== Work item ==
Print the records again, matching each line exactly.

== Exercise data ==
******************************
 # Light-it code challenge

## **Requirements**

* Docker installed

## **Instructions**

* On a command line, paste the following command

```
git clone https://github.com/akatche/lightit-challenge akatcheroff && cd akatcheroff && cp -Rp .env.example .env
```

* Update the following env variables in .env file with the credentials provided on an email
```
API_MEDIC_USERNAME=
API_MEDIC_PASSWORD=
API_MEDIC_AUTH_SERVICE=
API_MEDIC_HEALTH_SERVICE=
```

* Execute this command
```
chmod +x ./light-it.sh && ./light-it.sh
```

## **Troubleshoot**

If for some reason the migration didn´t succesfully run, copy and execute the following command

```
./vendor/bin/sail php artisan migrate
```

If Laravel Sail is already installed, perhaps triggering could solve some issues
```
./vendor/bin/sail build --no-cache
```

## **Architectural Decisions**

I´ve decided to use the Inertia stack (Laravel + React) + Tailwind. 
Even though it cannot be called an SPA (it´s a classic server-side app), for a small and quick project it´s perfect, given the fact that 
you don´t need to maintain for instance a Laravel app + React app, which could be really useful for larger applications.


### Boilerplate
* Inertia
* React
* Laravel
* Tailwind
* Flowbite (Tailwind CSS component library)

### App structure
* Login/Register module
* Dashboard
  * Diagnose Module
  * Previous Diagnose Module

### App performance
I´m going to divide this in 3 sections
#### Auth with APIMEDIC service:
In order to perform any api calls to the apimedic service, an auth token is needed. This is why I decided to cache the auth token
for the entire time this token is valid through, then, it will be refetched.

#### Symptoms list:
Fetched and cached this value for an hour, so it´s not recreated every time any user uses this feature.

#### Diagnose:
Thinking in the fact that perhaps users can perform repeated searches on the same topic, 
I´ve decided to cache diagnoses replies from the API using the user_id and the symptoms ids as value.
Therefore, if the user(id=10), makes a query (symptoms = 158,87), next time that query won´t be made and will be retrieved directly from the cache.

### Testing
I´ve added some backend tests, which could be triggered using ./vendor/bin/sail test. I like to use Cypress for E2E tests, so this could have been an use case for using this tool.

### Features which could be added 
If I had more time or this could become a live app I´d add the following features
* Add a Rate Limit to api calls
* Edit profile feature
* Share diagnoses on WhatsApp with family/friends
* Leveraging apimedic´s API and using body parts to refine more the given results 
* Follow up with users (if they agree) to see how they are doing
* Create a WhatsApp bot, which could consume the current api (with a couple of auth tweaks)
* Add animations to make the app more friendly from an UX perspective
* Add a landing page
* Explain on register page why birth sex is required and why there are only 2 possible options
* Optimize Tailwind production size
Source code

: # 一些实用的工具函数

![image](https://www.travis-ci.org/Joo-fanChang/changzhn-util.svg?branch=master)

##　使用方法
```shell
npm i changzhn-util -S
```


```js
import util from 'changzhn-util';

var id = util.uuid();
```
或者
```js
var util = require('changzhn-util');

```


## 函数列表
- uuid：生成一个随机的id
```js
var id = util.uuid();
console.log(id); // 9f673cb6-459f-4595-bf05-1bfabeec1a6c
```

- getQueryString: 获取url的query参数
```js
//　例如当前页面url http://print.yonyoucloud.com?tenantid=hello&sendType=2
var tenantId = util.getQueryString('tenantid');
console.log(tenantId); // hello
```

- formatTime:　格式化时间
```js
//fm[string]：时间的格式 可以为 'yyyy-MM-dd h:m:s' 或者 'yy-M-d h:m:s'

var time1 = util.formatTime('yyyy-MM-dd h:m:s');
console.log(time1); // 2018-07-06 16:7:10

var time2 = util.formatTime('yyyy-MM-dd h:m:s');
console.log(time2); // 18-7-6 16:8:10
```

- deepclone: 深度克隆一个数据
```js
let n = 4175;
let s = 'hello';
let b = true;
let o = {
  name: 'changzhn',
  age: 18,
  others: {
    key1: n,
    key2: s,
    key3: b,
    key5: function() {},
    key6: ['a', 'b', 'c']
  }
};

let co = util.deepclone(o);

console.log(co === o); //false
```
******************************
== Answer to this problem ==
 # Light-it code challenge

## **Requirements**

* Docker installed

## **Instructions**

* On a command line, paste the following command

```
git clone https://github.com/akatche/lightit-challenge akatcheroff && cd akatcheroff && cp -Rp .env.example .env
```

* Update the following env variables in .env file with the credentials provided on an email
```
API_MEDIC_USERNAME=
API_MEDIC_PASSWORD=
API_MEDIC_AUTH_SERVICE=
API_MEDIC_HEALTH_SERVICE=
```

* Execute this command
```
chmod +x ./light-it.sh && ./light-it.sh
```

## **Troubleshoot**

If for some reason the migration didn´t succesfully run, copy and execute the following command

```
./vendor/bin/sail php artisan migrate
```

If Laravel Sail is already installed, perhaps triggering could solve some issues
```
./vendor/bin/sail build --no-cache
```

## **Architectural Decisions**

I´ve decided to use the Inertia stack (Laravel + React) + Tailwind. 
Even though it cannot be called an SPA (it´s a classic server-side app), for a small and quick project it´s perfect, given the fact that 
you don´t need to maintain for instance a Laravel app + React app, which could be really useful for larger applications.


### Boilerplate
* Inertia
* React
* Laravel
* Tailwind
* Flowbite (Tailwind CSS component library)

### App structure
* Login/Register module
* Dashboard
  * Diagnose Module
  * Previous Diagnose Module

### App performance
I´m going to divide this in 3 sections
#### Auth with APIMEDIC service:
In order to perform any api calls to the apimedic service, an auth token is needed. This is why I decided to cache the auth token
for the entire time this token is valid through, then, it will be refetched.

#### Symptoms list:
Fetched and cached this value for an hour, so it´s not recreated every time any user uses this feature.

#### Diagnose:
Thinking in the fact that perhaps users can perform repeated searches on the same topic, 
I´ve decided to cache diagnoses replies from the API using the user_id and the symptoms ids as value.
Therefore, if the user(id=10), makes a query (symptoms = 158,87), next time that query won´t be made and will be retrieved directly from the cache.

### Testing
I´ve added some backend tests, which could be triggered using ./vendor/bin/sail test. I like to use Cypress for E2E tests, so this could have been an use case for using this tool.

### Features which could be added 
If I had more time or this could become a live app I´d add the following features
* Add a Rate Limit to api calls
* Edit profile feature
* Share diagnoses on WhatsApp with family/friends
* Leveraging apimedic´s API and using body parts to refine more the given results 
* Follow up with users (if they agree) to see how they are doing
* Create a WhatsApp bot, which could consume the current api (with a couple of auth tweaks)
* Add animations to make the app more friendly from an UX perspective
* Add a landing page
* Explain on register page why birth sex is required and why there are only 2 possible options
* Optimize Tailwind production size
Source code

: # 一些实用的工具函数

![image](https://www.travis-ci.org/Joo-fanChang/changzhn-util.svg?branch=master)

##　使用方法
```shell
npm i changzhn-util -S
```


```js
import util from 'changzhn-util';

var id = util.uuid();
```
或者
```js
var util = require('changzhn-util');

```


## 函数列表
- uuid：生成一个随机的id
```js
var id = util.uuid();
console.log(id); // 9f673cb6-459f-4595-bf05-1bfabeec1a6c
```

- getQueryString: 获取url的query参数
```js
//　例如当前页面url http://print.yonyoucloud.com?tenantid=hello&sendType=2
var tenantId = util.getQueryString('tenantid');
console.log(tenantId); // hello
```

- formatTime:　格式化时间
```js
//fm[string]：时间的格式 可以为 'yyyy-MM-dd h:m:s' 或者 'yy-M-d h:m:s'

var time1 = util.formatTime('yyyy-MM-dd h:m:s');
console.log(time1); // 2018-07-06 16:7:10

var time2 = util.formatTime('yyyy-MM-dd h:m:s');
console.log(time2); // 18-7-6 16:8:10
```

- deepclone: 深度克隆一个数据
```js
let n = 4175;
let s = 'hello';
let b = true;
let o = {
  name: 'changzhn',
  age: 18,
  others: {
    key1: n,
    key2: s,
    key3: b,
    key5: function() {},
    key6: ['a', 'b', 'c']
  }
};

let co = util.deepclone(o);

console.log(co === o); //false
```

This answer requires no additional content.